Cela pourrait donner un exposé d'économie rébarbatif ou un pamphlet politique. C'est la saga passionnante d'une grande famille du capitalisme américain, avec ses personnages hauts en couleur incarnés par six acteurs, dont l'un endosse pas moins de 20 rôles.
Lorsque le metteur en scène, Arnaud Meunier, découvre le texte, seule la première partie existe, "Trois frères", qui couvre la période allant de l'arrivée sur le sol américain du premier Lehman à la guerre de Sécession. "Happé" par ce récit écrit "comme un polar", Arnaud Meunier rencontre Stefano Massini, jeune auteur italien né en 1975, et lui commande les deux autres chapitres, avec le théâtre du Rond-Point à Paris où la pièce est donnée à partir du 7 novembre.
Le résultat tient en trois parties, comme un feuilleton "dont on connaît déjà la fin, une sorte de syndrome du Titanic". Un décor de hall de banque évoquant les sièges sociaux de la 5e avenue à New York évolue tout au long de la pièce, enrichi par des vidéos projetées sur les murs ou les baies vitrées.
Stefano Massini, qui a reçu de nombreux prix en Italie et est de plus en plus traduit, écrit des pièces en prise directe avec l'actualité: son texte précédent, "Femme non rééducable" (monté en février prochain au théâtre de la Commune d'Aubervilliers) relate l'histoire de la journaliste russe Anna Politkovstkaïa, assassinée en 2006 à Moscou.
"Ce n'est pas un théâtre documentaire, mais un théâtre très documenté", explique Arnaud Meunier. "C'est un obsessionnel du détail, et c'est très jouissif d'apprendre par exemple dans la pièce que l'indice Dow Jones vient d'un journaliste qui s'appelait Charles Dow qui a été l'un des premiers à faire un journal à Wall Street et à avoir l'idée de réunir les cours des plus grandes entreprises américaines".
"Tout est vrai"
Le public demande souvent à la sortie de la pièce - créée à Saint-Etienne en octobre - si "tout ça est vrai", raconte le metteur en scène. "Oui, tout est vrai, sauf ce qui relève de la poésie comme cet équilibriste sur son fil devant Wall Street dans la deuxième partie".
Plutôt que d'asséner des vérités sur la crise économique, Stefano Massini pose des questions: qu'est-ce que la crise de 1929 a à voir avec notre crise actuelle?

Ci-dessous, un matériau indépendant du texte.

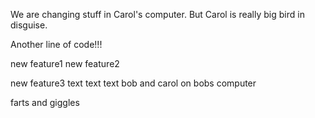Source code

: We are changing stuff in Carol's computer. But Carol is really big bird in disguise.

Another line of code!!!



new feature1
new feature2


new feature3
text text text bob and carol on bobs computer

farts and giggles
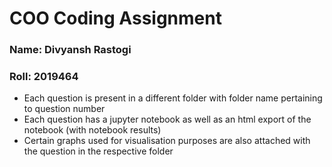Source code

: # COO Coding Assignment
### Name: Divyansh Rastogi
### Roll: 2019464

- Each question is present in a different folder with folder name pertaining to question number
- Each question has a jupyter notebook as well as an html export of the notebook (with notebook results)
- Certain graphs used for visualisation purposes are also attached with the question in the respective folder
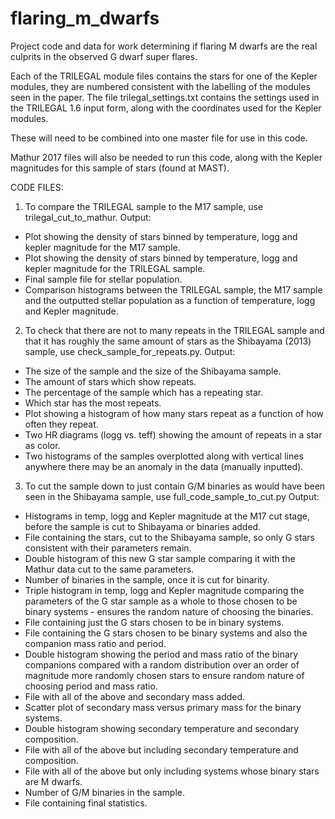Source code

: # flaring_m_dwarfs
Project code and data for work determining if flaring M dwarfs are the real culprits in the observed G dwarf super flares.

Each of the TRILEGAL module files contains the stars for one of the Kepler modules, they are numbered consistent with the labelling of the modules seen in the paper. The file trilegal_settings.txt contains the settings used in the TRILEGAL 1.6 input form, along with the coordinates used for the Kepler modules. 

These will need to be combined into one master file for use in this code. 

Mathur 2017 files will also be needed to run this code, along with the Kepler magnitudes for this sample of stars (found at MAST). 

CODE FILES: 
1) To compare the TRILEGAL sample to the M17 sample, use trilegal_cut_to_mathur. 
Output:
- Plot showing the density of stars binned by temperature, logg and kepler magnitude for the M17 sample.
- Plot showing the density of stars binned by temperature, logg and kepler magnitude for the TRILEGAL sample. 
- Final sample file for stellar population. 
- Comparison histograms between the TRILEGAL sample, the M17 sample and the outputted stellar population as a function of temperature, logg and Kepler magnitude. 

2) To check that there are not to many repeats in the TRILEGAL sample and that it has roughly the same amount of stars as the Shibayama (2013) sample, use check_sample_for_repeats.py. 
Output: 
- The size of the sample and the size of the Shibayama sample. 
- The amount of stars which show repeats.
- The percentage of the sample which has a repeating star. 
- Which star has the most repeats.
- Plot showing a histogram of how many stars repeat as a function of how often they repeat. 
- Two HR diagrams (logg vs. teff) showing the amount of repeats in a star as color. 
- Two histograms of the samples overplotted along with vertical lines anywhere there may be an anomaly in the data (manually inputted). 

3) To cut the sample down to just contain G/M binaries as would have been seen in the Shibayama sample, use full_code_sample_to_cut.py 
Output: 
- Histograms in temp, logg and Kepler magnitude at the M17 cut stage, before the sample is cut to Shibayama or binaries added. 
- File containing the stars, cut to the Shibayama sample, so only G stars consistent with their parameters remain. 
- Double histogram of this new G star sample comparing it with the Mathur data cut to the same parameters. 
- Number of binaries in the sample, once it is cut for binarity. 
- Triple histogram in temp, logg and Kepler magnitude comparing the parameters of the G star sample as a whole to those chosen to be binary systems - ensures the random nature of choosing the binaries. 
- File containing just the G stars chosen to be in binary systems. 
- File containing the G stars chosen to be binary systems and also the companion mass ratio and period. 
- Double histogram showing the period and mass ratio of the binary companions compared with a random distribution over an order of magnitude more randomly chosen stars to ensure random nature of choosing period and mass ratio. 
- File with all of the above and secondary mass added. 
- Scatter plot of secondary mass versus primary mass for the binary systems. 
- Double histogram showing secondary temperature and secondary composition. 
- File with all of the above but including secondary temperature and composition.
- File with all of the above but only including systems whose binary stars are M dwarfs. 
- Number of G/M binaries in the sample. 
- File containing final statistics.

Par exemple. Le parallèle "fait froid dans le dos", relève le metteur en scène français: la crise de 29 a été marquée par la montée des populismes en Europe et la naissance du fascisme.
Le contenu est évidemment politique, mais dans le sens où il invite le spectateur à s'interroger. "La grande force de la pièce c'est qu'elle ne juge en aucun cas, elle raconte", constate Arnaud Meunier. "Souvent, pour le commun des mortels l'économie reste quelque chose de complexe, difficile à appréhender. La pièce humanise, elle invite chacun à se réapproprier quelque chose de fondamental qui est l'économie, le rôle de la banque, à se demander en quoi notre action a une influence réelle sur la société", dit-il.
"Il y a, à la fois un effet de fascination par rapport à la success story de trois émigrés juifs partis de rien et qui finissent par monter un empire, et en même temps on a une forme d'effroi, à partir du moment où cette économie très concrète, basée sur le coton, le charbon, va petit à petit se virtualiser, jusqu'à l'arrivée de la finance et des traders, qui va précipiter la chute."